## TASK GOAL
Gather every line of the entries that includes the word "parkings".

## GIVEN INFORMATION
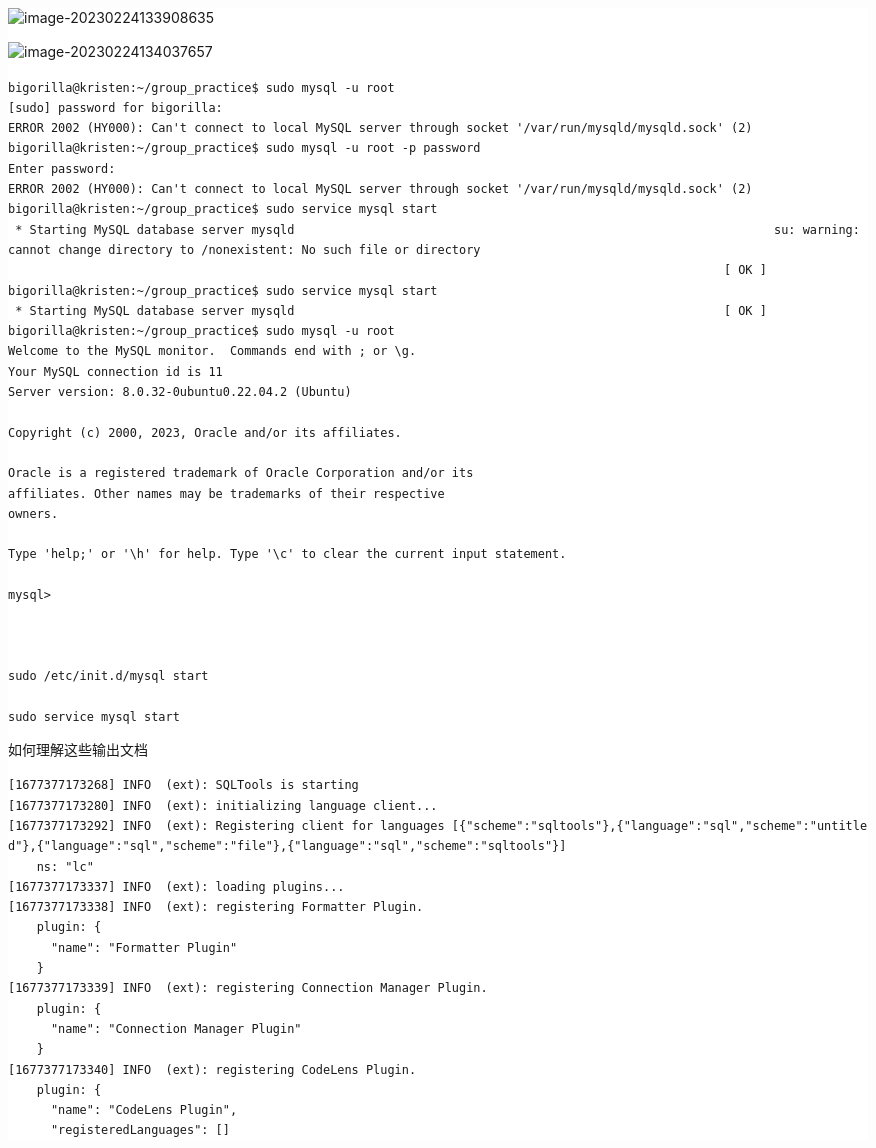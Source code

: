 ![image-20230224133908635](C:\Users\lenovo\AppData\Roaming\Typora\typora-user-images\image-20230224133908635.png)

![image-20230224134037657](C:\Users\lenovo\AppData\Roaming\Typora\typora-user-images\image-20230224134037657.png)



```shell
bigorilla@kristen:~/group_practice$ sudo mysql -u root
[sudo] password for bigorilla: 
ERROR 2002 (HY000): Can't connect to local MySQL server through socket '/var/run/mysqld/mysqld.sock' (2)
bigorilla@kristen:~/group_practice$ sudo mysql -u root -p password
Enter password: 
ERROR 2002 (HY000): Can't connect to local MySQL server through socket '/var/run/mysqld/mysqld.sock' (2)
bigorilla@kristen:~/group_practice$ sudo service mysql start
 * Starting MySQL database server mysqld                                                                   su: warning: cannot change directory to /nonexistent: No such file or directory
                                                                                                    [ OK ]
bigorilla@kristen:~/group_practice$ sudo service mysql start
 * Starting MySQL database server mysqld                                                            [ OK ] 
bigorilla@kristen:~/group_practice$ sudo mysql -u root
Welcome to the MySQL monitor.  Commands end with ; or \g.
Your MySQL connection id is 11
Server version: 8.0.32-0ubuntu0.22.04.2 (Ubuntu)

Copyright (c) 2000, 2023, Oracle and/or its affiliates.

Oracle is a registered trademark of Oracle Corporation and/or its
affiliates. Other names may be trademarks of their respective
owners.

Type 'help;' or '\h' for help. Type '\c' to clear the current input statement.

mysql> 



sudo /etc/init.d/mysql start

sudo service mysql start
```

如何理解这些输出文档

```
[1677377173268] INFO  (ext): SQLTools is starting
[1677377173280] INFO  (ext): initializing language client...
[1677377173292] INFO  (ext): Registering client for languages [{"scheme":"sqltools"},{"language":"sql","scheme":"untitled"},{"language":"sql","scheme":"file"},{"language":"sql","scheme":"sqltools"}]
    ns: "lc"
[1677377173337] INFO  (ext): loading plugins...
[1677377173338] INFO  (ext): registering Formatter Plugin.
    plugin: {
      "name": "Formatter Plugin"
    }
[1677377173339] INFO  (ext): registering Connection Manager Plugin.
    plugin: {
      "name": "Connection Manager Plugin"
    }
[1677377173340] INFO  (ext): registering CodeLens Plugin.
    plugin: {
      "name": "CodeLens Plugin",
      "registeredLanguages": []
```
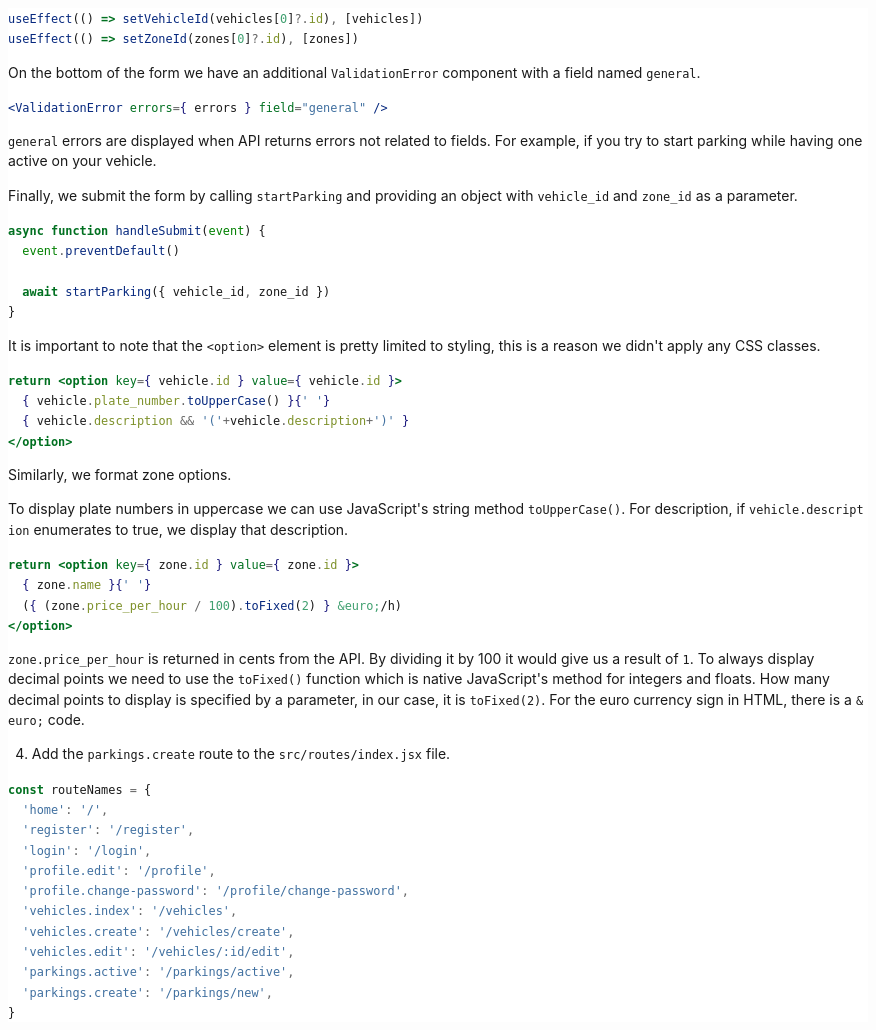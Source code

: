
 ```jsx
useEffect(() => setVehicleId(vehicles[0]?.id), [vehicles])
useEffect(() => setZoneId(zones[0]?.id), [zones])
```

On the bottom of the form we have an additional `ValidationError` component with a field named `general`.

```jsx
<ValidationError errors={ errors } field="general" />
```

`general` errors are displayed when API returns errors not related to fields. For example, if you try to start parking while having one active on your vehicle.

Finally, we submit the form by calling `startParking` and providing an object with `vehicle_id` and `zone_id` as a parameter.

```jsx
async function handleSubmit(event) {
  event.preventDefault()

  await startParking({ vehicle_id, zone_id })
}
```

It is important to note that the `<option>` element is pretty limited to styling, this is a reason we didn't apply any CSS classes.

```jsx
return <option key={ vehicle.id } value={ vehicle.id }>
  { vehicle.plate_number.toUpperCase() }{' '}
  { vehicle.description && '('+vehicle.description+')' }
</option>
```

Similarly, we format zone options.

To display plate numbers in uppercase we can use JavaScript's string method `toUpperCase()`. For description, if `vehicle.description` enumerates to true, we display that description.

```jsx
return <option key={ zone.id } value={ zone.id }>
  { zone.name }{' '}
  ({ (zone.price_per_hour / 100).toFixed(2) } &euro;/h)
</option>
```

`zone.price_per_hour` is returned in cents from the API. By dividing it by 100 it would give us a result of `1`. To always display decimal points we need to use the `toFixed()` function which is native JavaScript's method for integers and floats. How many decimal points to display is specified by a parameter, in our case, it is `toFixed(2)`. For the euro currency sign in HTML, there is a `&euro;` code.

4. Add the `parkings.create` route to the `src/routes/index.jsx` file.

```jsx
const routeNames = {
  'home': '/',
  'register': '/register',
  'login': '/login',
  'profile.edit': '/profile',
  'profile.change-password': '/profile/change-password',
  'vehicles.index': '/vehicles',
  'vehicles.create': '/vehicles/create',
  'vehicles.edit': '/vehicles/:id/edit',
  'parkings.active': '/parkings/active',
  'parkings.create': '/parkings/new',
}
```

## ANSWER TO THE PROBLEM
4. Add the `parkings.create` route to the `src/routes/index.jsx` file.
  'parkings.active': '/parkings/active',
  'parkings.create': '/parkings/new',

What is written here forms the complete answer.